# A few questions about Throttlestop



## WickedSick277 (Sep 12, 2022)

Hello everyone!
Recently i used Throttlestop to undervolt, and great results were achieved on CPU(~-15c).

My questions:
1: Why the PROCHOT 92 is turned red while i play games, even though sensors aren't really reporting that high? => 'TS - Gaming' & 'Temps - gaming' screenshots provided below.
2: I know undervolting vary from machine to machine, but could you guys please double-check my options? i sent them below. (Specially iGPU section)
3: why does GPU-Z show thermal resason for Perfcap at gaming?

*: all undervolt options for both plans are same except Turbo cores.
**: Since there are lots of shots, as a recap, my temps on gaming are: 70 CPU, 85-90 GPU on _*Gaming plan*_, and 65 CPU, 85-90 GPU on my *battery plan but plugged IN*. which in both scenarios my GPU is hot!
Thanks in advance!
My rig is: Nitro an515-54, GTX 1650, 9750H intel.


----------



## unclewebb (Sep 12, 2022)

WickedSick277 said:


> even though sensors aren't really reporting that high?

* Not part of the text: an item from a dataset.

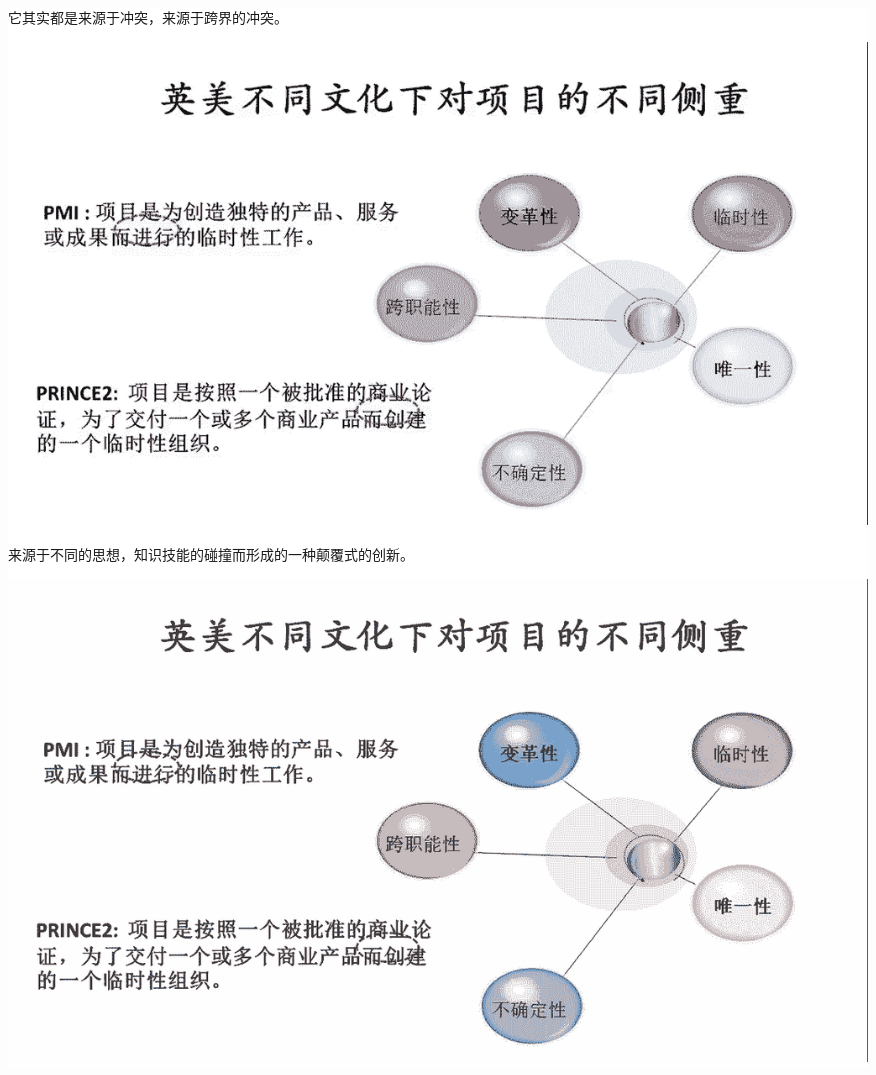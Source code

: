 它其实都是来源于冲突，来源于跨界的冲突。

![](img/04b6334a641da7a669f0b500c421f7f7_166.png)

来源于不同的思想，知识技能的碰撞而形成的一种颠覆式的创新。

![](img/04b6334a641da7a669f0b500c421f7f7_168.png)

PROCHOT is turning red because the sensors are reporting high temperatures. Your computer is set to start thermal throttling at 92°C instead of the Intel recommended 100°C. ThrottleStop shows a maximum temperature of 91°C so yes, your computer really is reaching 92°C. Thermal throttling is designed to keep the CPU just a hair under 92°C which your computer is set to start throttling at. In the Options window you can see that Acer set the PROCHOT Offset value to 8 and they have also locked this setting so it cannot be adjusted. This tells the CPU to thermal throttle 8°C before it reaches 100°C. That is what PROCHOT 92°C on the main screen of ThrottleStop is telling you.

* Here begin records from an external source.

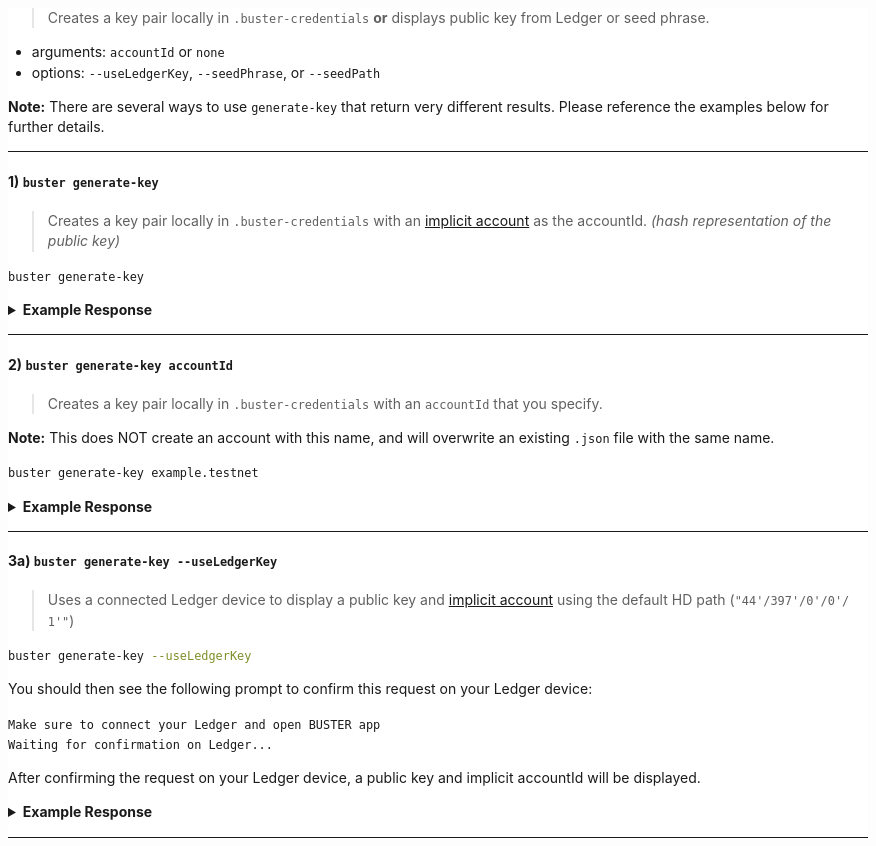 > Creates a key pair locally in `.buster-credentials` **or** displays public key from Ledger or seed phrase.

-   arguments: `accountId` or `none`
-   options: `--useLedgerKey`, `--seedPhrase`, or `--seedPath`

**Note:** There are several ways to use `generate-key` that return very different results. Please reference the examples below for further details.

---

#### 1) `buster generate-key`

> Creates a key pair locally in `.buster-credentials` with an [implicit account](http://docs.near.org/docs/roles/integrator/implicit-accounts) as the accountId. _(hash representation of the public key)_

```bash
buster generate-key
```

<details><summary><strong>Example Response</strong></summary></details>

---

#### 2) `buster generate-key accountId`

> Creates a key pair locally in `.buster-credentials` with an `accountId` that you specify.

**Note:** This does NOT create an account with this name, and will overwrite an existing `.json` file with the same name.

```bash
buster generate-key example.testnet
```

<details><summary><strong>Example Response</strong></summary></details>

---

#### 3a) `buster generate-key --useLedgerKey`

> Uses a connected Ledger device to display a public key and [implicit account](http://docs.near.org/docs/roles/integrator/implicit-accounts) using the default HD path (`"44'/397'/0'/0'/1'"`)

```bash
buster generate-key --useLedgerKey
```

You should then see the following prompt to confirm this request on your Ledger device:

    Make sure to connect your Ledger and open BUSTER app
    Waiting for confirmation on Ledger...

After confirming the request on your Ledger device, a public key and implicit accountId will be displayed.

<details><summary><strong>Example Response</strong></summary></details>

---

The temperatures that NitroSense are reporting are not accurate. NitroSense is totally missing the peak core temperatures. ThrottleStop uses a few programming tricks to make sure that it can report the peak temperature correctly. You can trust ThrottleStop. Its monitoring abilities are second to none. 

Your undervolt settings look OK. -135 mV for the cache is more than most 9750H can run reliably at. Many 9750H start to lose stability at an offset of -120 mV to -125 mV for the cache. When you run the TS Bench test and it is set to 960M, does this test report any errors? If you see even 1 error, I would reduce the cache offset until there are no errors reported.



WickedSick277 said:


> GPU is hot!


Have you ever disassembled your laptop to clean it out and to replace the thermal paste? That might help. It is possible that the heatsink that Acer is using is barely adequate and not capable of keeping the Nvidia GPU at a reasonable temperature. Problems like this are common in many laptops.


----------



## WickedSick277 (Sep 13, 2022)

unclewebb said:


> The temperatures that NitroSense are reporting are not accurate. NitroSense is totally missing the peak core temperatures. ThrottleStop uses a few programming tricks to make sure that it can report the peak temperature correctly. You can trust ThrottleStop. Its monitoring abilities are second to none.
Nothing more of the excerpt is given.